Summary

New Transportation Secretary Sean Duffy has ordered an immediate rollback of U.S. fuel efficiency regulations, targeting stricter standards set by the Biden administration.

Duffy argues that weakening emissions rules will lower car costs and expand consumer choice.

The memo also seeks to revoke California’s right to set its own air quality standards and criticizes EV subsidies.

This move aligns with Trump’s broader push to dismantle climate policies, including a recent ban on federal purchases of zero-emissions vehicles.

Environmental groups are expected to challenge the changes.

  • ZJBlank@lemmy.world
    link
    fedilink
    arrow-up
    11
    arrow-down
    1
    ·
    18 hours ago

    To be fair, CAFE needs to be massively redesigned or ripped up entirely. The way it currently works is by tying the required fuel economy with the footprint of the vehicle. The bigger the vehicle, the less efficient it has to be. But the curve is so steep that it makes it virtually impossible to build small compact cars that fall within these regulations. Notice how cars keep getting bigger and bigger with every redesign? This is the main reason why. The Honda Civic of today is massive compared to 20 years ago. Sure, crash safety plays a part, but CAFE is the main reason. Many automakers aren’t even selling cars in the US anymore, it’s all SUVs and pickup trucks, because these are easier to design for CAFE standards.

    It’s also making cars less reliable. Gone are the days of robust, 500,000 mile engines. Most vehicles have downsized engines with turbochargers for better efficiency, but turbos are finicky and delicate machines that are expensive when they fail. Basically all engines use EGR (exhaust gas recirculation) to improve efficiency, but that introduces dirty air into the intake. Direct injection instead of port injection is commonplace now too, where fuel is sprayed directly into the cylinder rather than just before the intake valve where it can wash over the valves and keep them clean. Combine EGR with direct injection and you have a recipe for fouled valves that don’t seal and can potentially require an engine tear down to clean by hand. Add finicky electronic control for fuel injection, valve timing, ignition timing, etc. and you have a recipe for unreliable engines, everywhere.

    Vehicles that are less reliable get scrapped earlier, but this doesn’t get factored in when discussing reducing CO2 emissions.
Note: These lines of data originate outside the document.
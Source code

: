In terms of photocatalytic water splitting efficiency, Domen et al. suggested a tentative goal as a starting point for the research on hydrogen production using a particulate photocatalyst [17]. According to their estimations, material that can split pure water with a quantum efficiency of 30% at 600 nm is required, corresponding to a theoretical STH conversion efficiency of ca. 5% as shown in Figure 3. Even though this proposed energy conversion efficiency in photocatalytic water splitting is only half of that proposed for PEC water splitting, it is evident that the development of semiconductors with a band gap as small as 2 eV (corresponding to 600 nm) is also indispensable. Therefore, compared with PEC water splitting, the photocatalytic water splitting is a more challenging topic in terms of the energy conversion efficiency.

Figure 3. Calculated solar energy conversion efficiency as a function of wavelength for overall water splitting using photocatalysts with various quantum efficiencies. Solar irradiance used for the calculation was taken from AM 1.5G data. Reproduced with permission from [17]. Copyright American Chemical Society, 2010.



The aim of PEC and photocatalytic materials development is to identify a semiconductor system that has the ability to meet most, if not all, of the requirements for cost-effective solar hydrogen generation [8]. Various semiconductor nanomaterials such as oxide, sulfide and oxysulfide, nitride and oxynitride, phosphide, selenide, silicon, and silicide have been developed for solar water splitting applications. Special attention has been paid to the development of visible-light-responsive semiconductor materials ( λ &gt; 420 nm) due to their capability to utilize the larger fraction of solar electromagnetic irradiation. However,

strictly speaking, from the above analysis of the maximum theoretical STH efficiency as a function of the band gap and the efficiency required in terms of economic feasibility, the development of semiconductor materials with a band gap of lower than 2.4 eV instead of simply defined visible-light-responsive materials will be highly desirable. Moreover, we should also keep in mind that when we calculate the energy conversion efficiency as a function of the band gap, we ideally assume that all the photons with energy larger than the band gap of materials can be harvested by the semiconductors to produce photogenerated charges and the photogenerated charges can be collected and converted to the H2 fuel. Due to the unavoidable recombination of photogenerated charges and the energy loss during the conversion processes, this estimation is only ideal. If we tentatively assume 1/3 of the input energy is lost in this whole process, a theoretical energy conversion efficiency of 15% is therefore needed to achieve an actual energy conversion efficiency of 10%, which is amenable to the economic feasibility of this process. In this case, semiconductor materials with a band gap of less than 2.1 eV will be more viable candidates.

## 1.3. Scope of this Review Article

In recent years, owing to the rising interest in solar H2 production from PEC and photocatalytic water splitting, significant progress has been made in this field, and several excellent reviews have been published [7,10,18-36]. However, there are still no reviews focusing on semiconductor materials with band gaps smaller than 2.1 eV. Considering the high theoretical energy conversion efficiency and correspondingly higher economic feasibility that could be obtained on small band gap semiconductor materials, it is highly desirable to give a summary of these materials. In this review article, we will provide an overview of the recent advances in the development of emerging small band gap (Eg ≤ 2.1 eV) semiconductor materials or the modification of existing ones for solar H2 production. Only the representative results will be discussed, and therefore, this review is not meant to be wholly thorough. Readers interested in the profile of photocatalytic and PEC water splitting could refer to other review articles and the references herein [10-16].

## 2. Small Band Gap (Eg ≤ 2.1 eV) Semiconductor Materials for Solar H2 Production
The emissions of producing cars isn’t exactly negligible. There has to be a middle ground between efficiency and reliability, it just doesn’t make sense to squeeze out minuscule increases in economy at the cost of halving an engine’s lifespan. And it doesn’t make sense to deny us the small and efficient cars that the rest of the world gets to have, because CAFE says they’re too inefficient, while a gas guzzling monster pickup truck is perfectly okay.